Studies such as that of Castoriadis — whose Devant la guerre (Paris, Seuil, 1981) analysed the stratocratic character of the USSR and its intrinsic rigidity — or that of Isabelle D’Encausse — whose L’empire en miettes (Paris, Fayard, 1981) anticipated the Empire’s collapse from a range of pressures (of identity, and of centrifuge) — have never found the audience they deserved in Italy. The analysis of realised socialism and its crisis has largely been institutional, focused on the formal political sphere (politicista). The PCI’s hypocrisy on this point was the worst obstacle to a critical understanding. The PCI spent decades repeating formulas about the Soviet regime’s ‘backwardness, errors, deviations’, systematically refusing to address the organically criminal character of that regime. But this is understandable, given that the PCI was born out of the same matrix, and had functioned as an organic part of the international system of authoritarianism. The collapse of the socialist regimes was inscribed in the horizon of possibilities foreseen by Potere Operaio’s analysis. What instead was certainly alien to its predictions was the close connection between the collapse of the Soviet empire and the crisis of every internationalist perspective, and so the outbreak on a planetary scale of a civil war over the question of identity.
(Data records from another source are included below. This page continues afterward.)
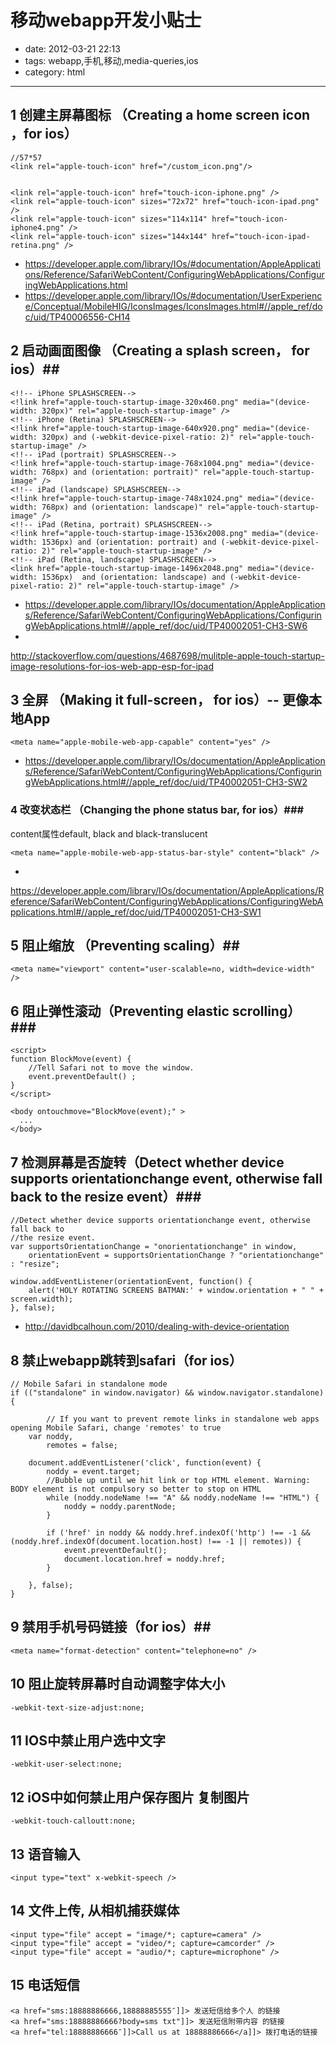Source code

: # 移动webapp开发小贴士 

- date: 2012-03-21 22:13
- tags: webapp,手机,移动,media-queries,ios
- category: html

----------------

## 1 创建主屏幕图标 （Creating a home screen icon ，for ios）

    //57*57
    <link rel="apple-touch-icon" href="/custom_icon.png"/>


    <link rel="apple-touch-icon" href="touch-icon-iphone.png" />
    <link rel="apple-touch-icon" sizes="72x72" href="touch-icon-ipad.png" />
    <link rel="apple-touch-icon" sizes="114x114" href="touch-icon-iphone4.png" />
    <link rel="apple-touch-icon" sizes="144x144" href="touch-icon-ipad-retina.png" />

* https://developer.apple.com/library/IOs/#documentation/AppleApplications/Reference/SafariWebContent/ConfiguringWebApplications/ConfiguringWebApplications.html
* https://developer.apple.com/library/IOs/#documentation/UserExperience/Conceptual/MobileHIG/IconsImages/IconsImages.html#//apple_ref/doc/uid/TP40006556-CH14


## 2 启动画面图像 （Creating a splash screen， for ios）##

	<!!-- iPhone SPLASHSCREEN-->
	<!link href="apple-touch-startup-image-320x460.png" media="(device-width: 320px)" rel="apple-touch-startup-image" />
	<!!-- iPhone (Retina) SPLASHSCREEN-->
	<!link href="apple-touch-startup-image-640x920.png" media="(device-width: 320px) and (-webkit-device-pixel-ratio: 2)" rel="apple-touch-startup-image" />
	<!!-- iPad (portrait) SPLASHSCREEN-->
	<!link href="apple-touch-startup-image-768x1004.png" media="(device-width: 768px) and (orientation: portrait)" rel="apple-touch-startup-image" />
	<!!-- iPad (landscape) SPLASHSCREEN-->
	<!link href="apple-touch-startup-image-748x1024.png" media="(device-width: 768px) and (orientation: landscape)" rel="apple-touch-startup-image" />
	<!!-- iPad (Retina, portrait) SPLASHSCREEN-->
	<!link href="apple-touch-startup-image-1536x2008.png" media="(device-width: 1536px) and (orientation: portrait) and (-webkit-device-pixel-ratio: 2)" rel="apple-touch-startup-image" />
	<!!-- iPad (Retina, landscape) SPLASHSCREEN-->
	<link href="apple-touch-startup-image-1496x2048.png" media="(device-width: 1536px)  and (orientation: landscape) and (-webkit-device-pixel-ratio: 2)" rel="apple-touch-startup-image" />

* https://developer.apple.com/library/IOs/documentation/AppleApplications/Reference/SafariWebContent/ConfiguringWebApplications/ConfiguringWebApplications.html#//apple_ref/doc/uid/TP40002051-CH3-SW6
*
http://stackoverflow.com/questions/4687698/mulitple-apple-touch-startup-image-resolutions-for-ios-web-app-esp-for-ipad


## 3 全屏 （Making it full-screen， for ios）-- 更像本地App

    <meta name="apple-mobile-web-app-capable" content="yes" />
    
* https://developer.apple.com/library/IOs/documentation/AppleApplications/Reference/SafariWebContent/ConfiguringWebApplications/ConfiguringWebApplications.html#//apple_ref/doc/uid/TP40002051-CH3-SW2


### 4 改变状态栏 （Changing the phone status bar, for ios）###

content属性default, black and black-translucent

    <meta name="apple-mobile-web-app-status-bar-style" content="black" />
    
*
https://developer.apple.com/library/IOs/documentation/AppleApplications/Reference/SafariWebContent/ConfiguringWebApplications/ConfiguringWebApplications.html#//apple_ref/doc/uid/TP40002051-CH3-SW1


## 5 阻止缩放 （Preventing scaling）##

    <meta name="viewport" content="user-scalable=no, width=device-width" />


## 6 阻止弹性滚动（Preventing elastic scrolling）###

    <script>
    function BlockMove(event) {
        //Tell Safari not to move the window.
        event.preventDefault() ;
    }
    </script>
     
    <body ontouchmove="BlockMove(event);" >
      ...
    </body>

## 7 检测屏幕是否旋转（Detect whether device supports orientationchange event, otherwise fall back to the resize event）###

    //Detect whether device supports orientationchange event, otherwise fall back to
    //the resize event.
    var supportsOrientationChange = "onorientationchange" in window,
        orientationEvent = supportsOrientationChange ? "orientationchange" : "resize";
    
    window.addEventListener(orientationEvent, function() {
        alert('HOLY ROTATING SCREENS BATMAN:' + window.orientation + " " + screen.width);
    }, false);

* http://davidbcalhoun.com/2010/dealing-with-device-orientation


## 8 禁止webapp跳转到safari（for ios）

    // Mobile Safari in standalone mode
    if (("standalone" in window.navigator) && window.navigator.standalone) {
    
            // If you want to prevent remote links in standalone web apps opening Mobile Safari, change 'remotes' to true
        var noddy,
            remotes = false;
    
        document.addEventListener('click', function(event) {
            noddy = event.target;
            //Bubble up until we hit link or top HTML element. Warning: BODY element is not compulsory so better to stop on HTML
            while (noddy.nodeName !== "A" && noddy.nodeName !== "HTML") {
                noddy = noddy.parentNode;
            }
    
            if ('href' in noddy && noddy.href.indexOf('http') !== -1 && (noddy.href.indexOf(document.location.host) !== -1 || remotes)) {
                event.preventDefault();
                document.location.href = noddy.href;
            }
    
        }, false);
    }


## 9 禁用手机号码链接（for ios）##

    <meta name="format-detection" content="telephone=no" />

## 10 阻止旋转屏幕时自动调整字体大小 ##

    -webkit-text-size-adjust:none;


## 11 IOS中禁止用户选中文字 ##

    -webkit-user-select:none;

## 12 iOS中如何禁止用户保存图片 复制图片 ##

    -webkit-touch-calloutt:none;
    

## 13 语音输入 ##

    <input type="text" x-webkit-speech /> 


## 14 文件上传, 从相机捕获媒体 ##

    <input type="file" accept = "image/*; capture=camera" />
    <input type="file" accept = "video/*; capture=camcorder" />
    <input type="file" accept = "audio/*; capture=microphone" />


## 15 电话短信 ##

    <a href="sms:18888886666,18888885555″]]> 发送短信给多个人 的链接
    <a href="sms:18888886666?body=sms txt"]]> 发送短信附带内容 的链接
    <a href="tel:18888886666″]]>Call us at 18888886666</a]]> 拨打电话的链接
This is the prospect that has unfolded over the course of the nineties. It is on the basis of the crisis of internationalism that the obsession with identity has taken the initiative, darkening the planetary horizon. Metropolitan cosmopolitanism remains limited to the virtual class, to the globalised stratum of the planetary network. The great majority of humanity remains excluded from the cabled circuit of hyper-modern cosmopolitanism, and is gripped by its obsessions with identity. Residual localisms acquire a desperate energy. But this signals the beginning of the crisis of modern universalism. What does universalism mean? We can talk of universalism when confronted with a perspective of ethical, political and existential value that possesses a universal normative force beyond (a prescindere) cultural differences. Materialist dialectics opposed bourgeois universalism with proletarian particularism, the negative force of a partisan interest that contained within itself the nucleus of a higher, more fully human form of social relation. But this particularism still possessed (dialectically) a universalist horizon. Affirming with sectarianism working class particularity meant, in the dialectical vision, posing the conditions for a higher universality. This ideological schema is clearly of Hegelian, historicist derivation. But this does not take away the fact that internationalism was something more concrete than a moral proposition.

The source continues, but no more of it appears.